Data to process
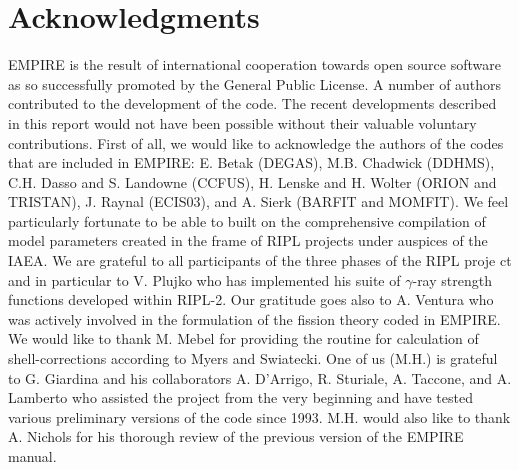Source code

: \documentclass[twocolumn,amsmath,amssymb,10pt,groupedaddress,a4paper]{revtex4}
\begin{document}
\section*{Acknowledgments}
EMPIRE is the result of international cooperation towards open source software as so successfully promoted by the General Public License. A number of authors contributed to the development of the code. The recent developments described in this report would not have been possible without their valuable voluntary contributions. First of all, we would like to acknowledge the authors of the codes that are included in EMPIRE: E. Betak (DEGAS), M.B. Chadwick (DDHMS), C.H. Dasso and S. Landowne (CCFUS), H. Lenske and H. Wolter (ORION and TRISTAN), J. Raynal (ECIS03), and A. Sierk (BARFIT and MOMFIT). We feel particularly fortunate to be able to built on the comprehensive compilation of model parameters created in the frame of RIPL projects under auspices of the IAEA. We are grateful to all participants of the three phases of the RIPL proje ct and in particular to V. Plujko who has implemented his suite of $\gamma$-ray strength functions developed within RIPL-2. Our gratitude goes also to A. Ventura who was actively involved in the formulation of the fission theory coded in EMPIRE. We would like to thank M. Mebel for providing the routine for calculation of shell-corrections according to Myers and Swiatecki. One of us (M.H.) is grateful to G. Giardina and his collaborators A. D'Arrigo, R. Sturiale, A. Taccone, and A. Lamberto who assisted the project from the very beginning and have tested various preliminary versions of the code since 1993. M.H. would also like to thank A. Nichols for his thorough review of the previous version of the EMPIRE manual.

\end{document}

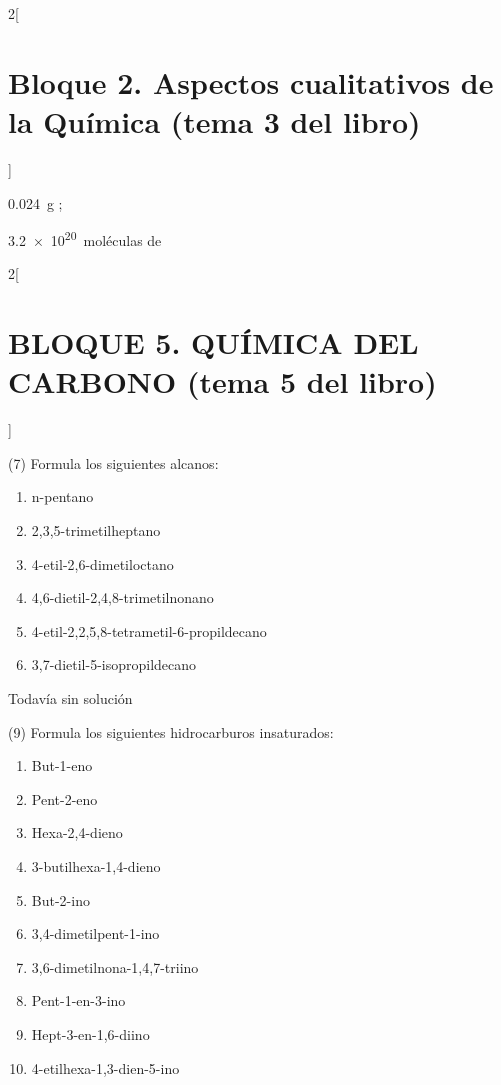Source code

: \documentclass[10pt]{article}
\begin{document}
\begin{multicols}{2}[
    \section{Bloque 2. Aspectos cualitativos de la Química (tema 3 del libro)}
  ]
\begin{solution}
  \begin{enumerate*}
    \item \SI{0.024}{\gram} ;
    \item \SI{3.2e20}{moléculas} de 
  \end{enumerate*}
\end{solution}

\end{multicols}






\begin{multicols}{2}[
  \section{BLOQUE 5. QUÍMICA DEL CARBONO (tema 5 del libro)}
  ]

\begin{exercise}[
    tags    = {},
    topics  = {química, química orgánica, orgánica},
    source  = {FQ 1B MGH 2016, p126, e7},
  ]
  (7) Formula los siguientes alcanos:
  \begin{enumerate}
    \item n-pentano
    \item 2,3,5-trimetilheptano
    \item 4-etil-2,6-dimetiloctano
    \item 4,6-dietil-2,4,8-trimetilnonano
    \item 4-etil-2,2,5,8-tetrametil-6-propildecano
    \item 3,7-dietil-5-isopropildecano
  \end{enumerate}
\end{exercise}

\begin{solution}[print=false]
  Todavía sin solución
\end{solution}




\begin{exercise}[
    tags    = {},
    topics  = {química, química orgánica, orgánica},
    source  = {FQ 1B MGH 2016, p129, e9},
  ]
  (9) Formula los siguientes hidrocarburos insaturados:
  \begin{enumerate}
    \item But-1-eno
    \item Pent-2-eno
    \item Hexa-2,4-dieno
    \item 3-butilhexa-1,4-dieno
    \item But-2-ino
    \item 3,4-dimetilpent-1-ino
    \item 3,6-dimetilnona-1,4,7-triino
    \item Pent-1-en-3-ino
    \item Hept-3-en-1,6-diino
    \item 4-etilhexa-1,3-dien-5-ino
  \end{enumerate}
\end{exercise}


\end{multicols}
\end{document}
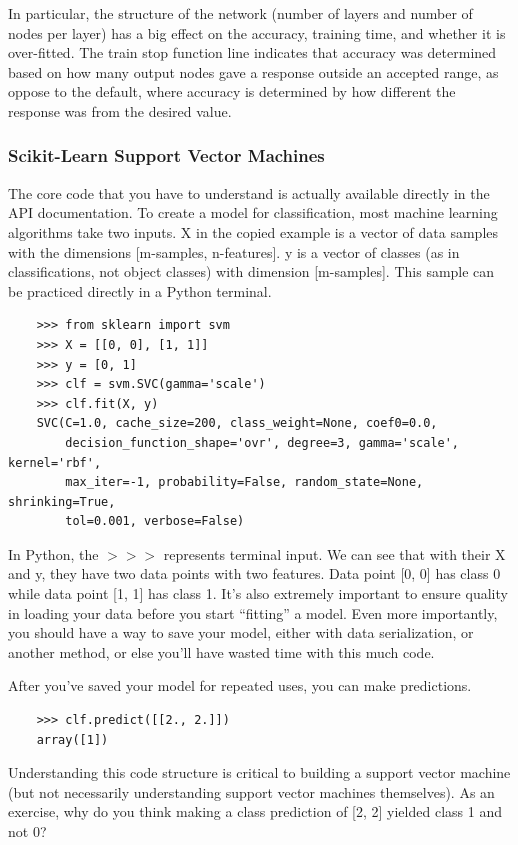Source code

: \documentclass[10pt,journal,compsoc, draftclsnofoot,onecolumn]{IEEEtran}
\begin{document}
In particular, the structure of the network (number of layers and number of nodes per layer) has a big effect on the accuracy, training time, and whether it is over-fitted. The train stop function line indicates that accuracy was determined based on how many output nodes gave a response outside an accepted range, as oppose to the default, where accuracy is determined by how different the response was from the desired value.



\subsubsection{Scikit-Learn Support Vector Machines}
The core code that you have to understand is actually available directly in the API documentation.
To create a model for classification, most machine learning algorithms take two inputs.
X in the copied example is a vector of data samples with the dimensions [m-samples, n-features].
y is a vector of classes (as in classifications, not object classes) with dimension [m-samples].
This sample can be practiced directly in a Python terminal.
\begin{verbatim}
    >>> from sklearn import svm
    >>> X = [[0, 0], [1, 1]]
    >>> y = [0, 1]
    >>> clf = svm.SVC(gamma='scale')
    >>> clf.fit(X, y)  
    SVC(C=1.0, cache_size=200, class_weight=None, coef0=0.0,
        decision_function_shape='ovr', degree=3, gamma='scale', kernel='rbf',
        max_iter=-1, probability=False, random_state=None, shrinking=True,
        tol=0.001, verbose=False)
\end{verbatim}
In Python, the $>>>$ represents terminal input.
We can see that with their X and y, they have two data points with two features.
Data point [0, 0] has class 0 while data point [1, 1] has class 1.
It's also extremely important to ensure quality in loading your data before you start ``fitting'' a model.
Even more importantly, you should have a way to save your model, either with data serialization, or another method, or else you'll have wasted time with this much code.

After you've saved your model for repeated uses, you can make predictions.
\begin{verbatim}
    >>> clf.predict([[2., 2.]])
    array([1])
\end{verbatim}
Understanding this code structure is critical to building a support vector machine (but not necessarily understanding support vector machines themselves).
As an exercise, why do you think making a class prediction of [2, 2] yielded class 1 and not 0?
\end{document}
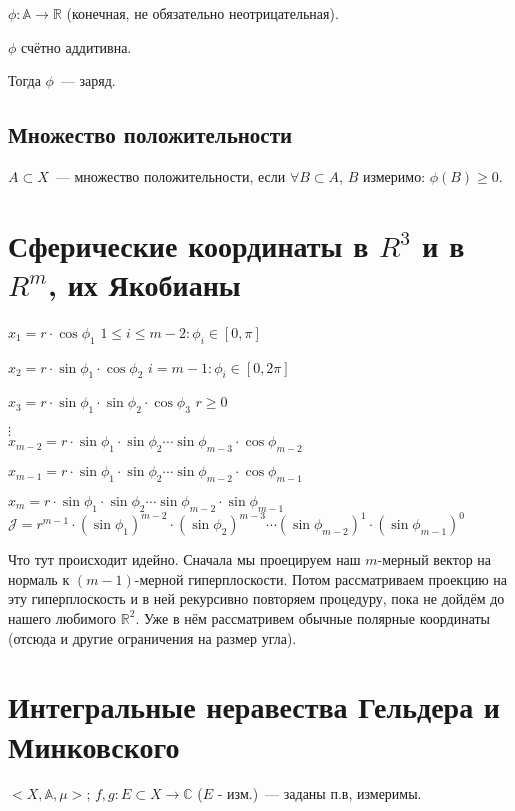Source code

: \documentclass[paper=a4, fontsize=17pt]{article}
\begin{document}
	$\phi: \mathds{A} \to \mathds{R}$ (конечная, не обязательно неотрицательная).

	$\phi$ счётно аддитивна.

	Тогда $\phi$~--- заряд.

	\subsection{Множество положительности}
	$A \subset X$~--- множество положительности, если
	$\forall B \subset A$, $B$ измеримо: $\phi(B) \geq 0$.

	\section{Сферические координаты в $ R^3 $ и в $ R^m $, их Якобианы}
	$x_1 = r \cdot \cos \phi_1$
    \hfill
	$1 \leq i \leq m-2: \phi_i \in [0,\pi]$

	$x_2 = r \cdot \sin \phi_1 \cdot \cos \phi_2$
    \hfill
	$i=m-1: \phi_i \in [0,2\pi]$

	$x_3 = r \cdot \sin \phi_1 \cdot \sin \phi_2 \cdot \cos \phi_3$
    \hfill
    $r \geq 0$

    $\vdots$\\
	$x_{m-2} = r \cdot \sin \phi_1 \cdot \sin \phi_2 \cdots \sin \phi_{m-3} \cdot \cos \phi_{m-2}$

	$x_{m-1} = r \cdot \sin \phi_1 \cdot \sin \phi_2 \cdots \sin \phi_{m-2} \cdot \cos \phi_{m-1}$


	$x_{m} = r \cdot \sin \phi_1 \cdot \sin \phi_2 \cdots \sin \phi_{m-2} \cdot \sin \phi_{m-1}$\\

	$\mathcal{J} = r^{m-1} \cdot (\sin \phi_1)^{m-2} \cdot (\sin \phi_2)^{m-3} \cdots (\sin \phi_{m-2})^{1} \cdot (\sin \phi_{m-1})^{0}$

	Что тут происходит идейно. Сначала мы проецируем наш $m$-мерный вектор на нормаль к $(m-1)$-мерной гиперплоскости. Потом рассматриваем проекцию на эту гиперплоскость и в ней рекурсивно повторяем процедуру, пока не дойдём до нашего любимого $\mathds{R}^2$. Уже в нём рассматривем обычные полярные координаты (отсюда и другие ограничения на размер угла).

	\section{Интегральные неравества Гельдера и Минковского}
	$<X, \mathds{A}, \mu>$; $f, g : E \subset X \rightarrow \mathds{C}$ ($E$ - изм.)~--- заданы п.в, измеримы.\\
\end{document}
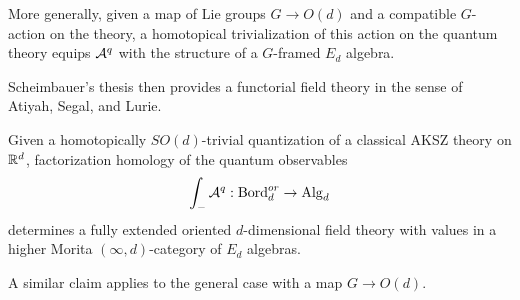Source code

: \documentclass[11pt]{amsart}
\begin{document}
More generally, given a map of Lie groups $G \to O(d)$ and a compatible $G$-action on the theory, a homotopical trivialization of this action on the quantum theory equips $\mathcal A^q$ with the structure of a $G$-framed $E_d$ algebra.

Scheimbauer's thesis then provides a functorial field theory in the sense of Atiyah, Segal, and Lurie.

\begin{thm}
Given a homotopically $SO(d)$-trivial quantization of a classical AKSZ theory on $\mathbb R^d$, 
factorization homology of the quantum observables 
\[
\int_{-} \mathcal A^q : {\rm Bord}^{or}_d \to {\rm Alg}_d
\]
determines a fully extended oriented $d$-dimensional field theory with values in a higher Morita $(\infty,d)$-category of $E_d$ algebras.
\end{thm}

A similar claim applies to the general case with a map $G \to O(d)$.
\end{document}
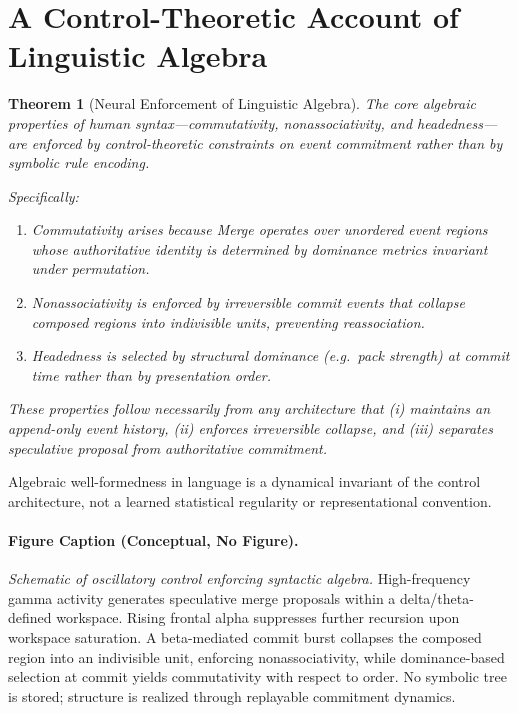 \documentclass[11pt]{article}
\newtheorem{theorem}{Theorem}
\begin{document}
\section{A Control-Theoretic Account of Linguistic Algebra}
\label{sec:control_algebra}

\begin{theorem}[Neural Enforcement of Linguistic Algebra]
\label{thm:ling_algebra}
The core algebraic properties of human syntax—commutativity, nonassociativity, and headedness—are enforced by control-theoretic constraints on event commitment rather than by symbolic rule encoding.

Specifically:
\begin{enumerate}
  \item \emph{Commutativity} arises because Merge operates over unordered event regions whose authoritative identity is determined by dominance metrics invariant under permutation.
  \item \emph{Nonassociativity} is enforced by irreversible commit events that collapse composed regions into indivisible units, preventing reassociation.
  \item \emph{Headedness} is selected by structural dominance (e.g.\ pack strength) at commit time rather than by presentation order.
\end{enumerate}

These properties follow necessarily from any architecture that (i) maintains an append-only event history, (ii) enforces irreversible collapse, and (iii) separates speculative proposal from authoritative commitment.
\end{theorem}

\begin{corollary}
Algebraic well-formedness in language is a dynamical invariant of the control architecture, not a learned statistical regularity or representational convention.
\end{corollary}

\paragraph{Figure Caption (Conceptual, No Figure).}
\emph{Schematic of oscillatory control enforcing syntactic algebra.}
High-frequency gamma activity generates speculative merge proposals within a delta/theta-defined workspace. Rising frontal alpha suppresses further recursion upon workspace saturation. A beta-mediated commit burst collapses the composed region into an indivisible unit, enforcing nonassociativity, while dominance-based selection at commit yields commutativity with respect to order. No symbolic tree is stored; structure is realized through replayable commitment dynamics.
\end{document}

What to work on
Repeat the data above starting at the line with "High-frequency gamma activity" and ending at its last line, exactly, with no other lines.

Exercise solution
High-frequency gamma activity generates speculative merge proposals within a delta/theta-defined workspace. Rising frontal alpha suppresses further recursion upon workspace saturation. A beta-mediated commit burst collapses the composed region into an indivisible unit, enforcing nonassociativity, while dominance-based selection at commit yields commutativity with respect to order. No symbolic tree is stored; structure is realized through replayable commitment dynamics.
\end{document}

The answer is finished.